Authors:
Glenn Grubert
1
;
2
;
Florian Barthel
1
;
2
;
Anna Hilsmann
2
and
Peter Eisert
2
;
1
Affiliations:
1
Humboldt Universität zu Berlin, Berlin, Germany
;
2
Fraunhofer HHI, Berlin, Germany
Keyword(s):
Gaussian Splatting, Adaptive Density Control, Densification, Novel View Synthesis, 3D Scene Reconstruction.
Abstract:
3D Gaussian Splatting (3DGS) has become one of the most influential works in the past year. Due to its efficient and high-quality novel view synthesis capabilities, it has been widely adopted in many research fields and applications. Nevertheless, 3DGS still faces challenges to properly manage the number of Gaussian primitives that are used during scene reconstruction. Following the adaptive density control (ADC) mechanism of 3D Gaussian Splatting, new Gaussians in under-reconstructed regions are created, while Gaussians that do not contribute to the rendering quality are pruned. We observe that those criteria for densifying and pruning Gaussians can sometimes lead to worse rendering by introducing artifacts. We especially observe under-reconstructed background or overfitted foreground regions. To encounter both problems, we propose three new improvements to the adaptive density control mechanism. Those include a correction for the scene extent calculation that does not only rely on
camera positions, an exponentially ascending gradient threshold to improve training convergence, and significance-aware pruning strategy to avoid background artifacts.
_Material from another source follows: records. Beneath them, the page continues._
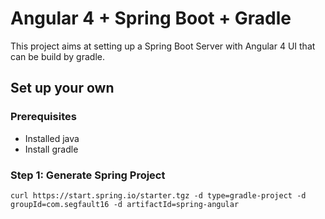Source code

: # Angular 4 + Spring Boot + Gradle

This project aims at setting up a Spring Boot Server with Angular 4 UI that can be build by gradle.

## Set up your own

### Prerequisites

- Installed java
- Install gradle

### Step 1: Generate Spring Project

`curl https://start.spring.io/starter.tgz -d type=gradle-project -d groupId=com.segfault16 -d artifactId=spring-angular`
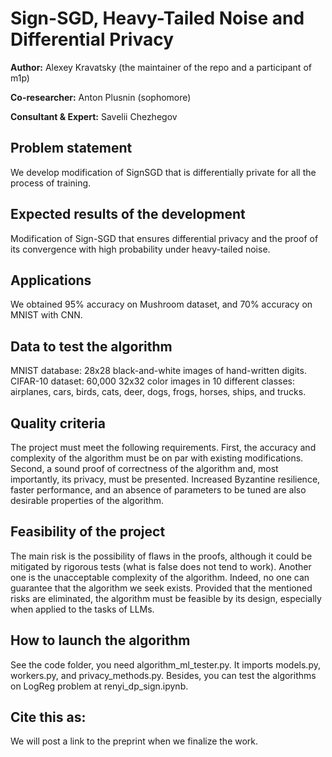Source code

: # Sign-SGD, Heavy-Tailed Noise and Differential Privacy
**Author:** Alexey Kravatsky (the maintainer of the repo and a participant of m1p)

**Co-researcher:** Anton Plusnin (sophomore)

**Consultant & Expert:** Savelii Chezhegov


## Problem statement
We develop modification of SignSGD that is differentially private for all the process of training.

## Expected results of the development
Modification of Sign-SGD that ensures differential privacy and the proof of its convergence with high probability under heavy-tailed noise.

## Applications
We obtained 95% accuracy on Mushroom dataset, and 70% accuracy on MNIST with CNN.

## Data to test the algorithm
MNIST database: 28x28 black-and-white images of hand-written digits. CIFAR-10 dataset: 60,000 32x32 color images in 10 different classes: airplanes, cars, birds, cats, deer, dogs, frogs, horses, ships, and trucks.

## Quality criteria
The project must meet the following requirements. First, the accuracy and complexity of the algorithm must be on par with existing modifications. Second, a sound proof of correctness of the algorithm and, most importantly, its privacy, must be presented. Increased Byzantine resilience, faster performance, and an absence of parameters to be tuned are also desirable properties of the algorithm.

## Feasibility of the project
The main risk is the possibility of flaws in the proofs, although it could be mitigated by rigorous tests (what is false does not tend to work). Another one is the unacceptable complexity of the algorithm. Indeed, no one can guarantee that the algorithm we seek exists. Provided that the mentioned risks are eliminated, the algorithm must be feasible by its design, especially when applied to the tasks of LLMs.

## How to launch the algorithm
See the code folder, you need algorithm_ml_tester.py. It imports models.py, workers.py, and privacy_methods.py. Besides, you can test the algorithms on LogReg problem at renyi_dp_sign.ipynb.

## Cite this as:
We will post a link to the preprint when we finalize the work.
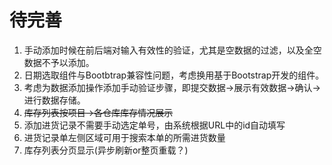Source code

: # 待完善

1. 手动添加时候在前后端对输入有效性的验证，尤其是空数据的过滤，以及全空数据不予以添加。
2. 日期选取组件与Bootbtrap兼容性问题，考虑换用基于Bootstrap开发的组件。
3. 考虑为数据添加操作添加手动验证步骤，即提交数据->展示有效数据->确认->进行数据存储。
4. ~~库存列表按项目->各仓库库存情况展示~~
5. 添加进货记录不需要手动选定单号，由系统根据URL中的id自动填写
6. 进货记录单左侧区域可用于搜索本单的所需进货数量
7. 库存列表分页显示(异步刷新or整页重载？)
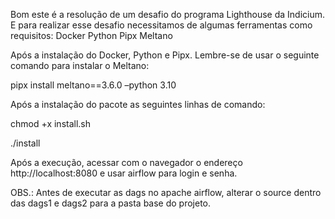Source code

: Bom este é a resolução de um desafio do programa Lighthouse da Indicium.
E para realizar esse desafio necessitamos de algumas ferramentas como requisitos:
Docker
Python
Pipx
Meltano

Após a instalação do Docker, Python e Pipx. Lembre-se de usar o seguinte comando para instalar o Meltano:

pipx install meltano==3.6.0 –python 3.10

Após a instalação do pacote as seguintes linhas de comando:

chmod +x install.sh

./install


Após a execução, acessar com o navegador o endereço http://localhost:8080 e usar airflow para login e senha.

OBS.: Antes de executar as dags no apache airflow, alterar o source dentro das dags1 e dags2 para a pasta base do projeto.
With these adaptions, we show that the rendering quality improves while using the same number of Gaussians primitives. Furthermore, with our improvements, the training converges considerably faster, allowing for more than twice as fast training times while yielding better quality than 3DGS. Finally, our contributions are easily compatible with most existing derivative works of 3DGS making them relevant for future works.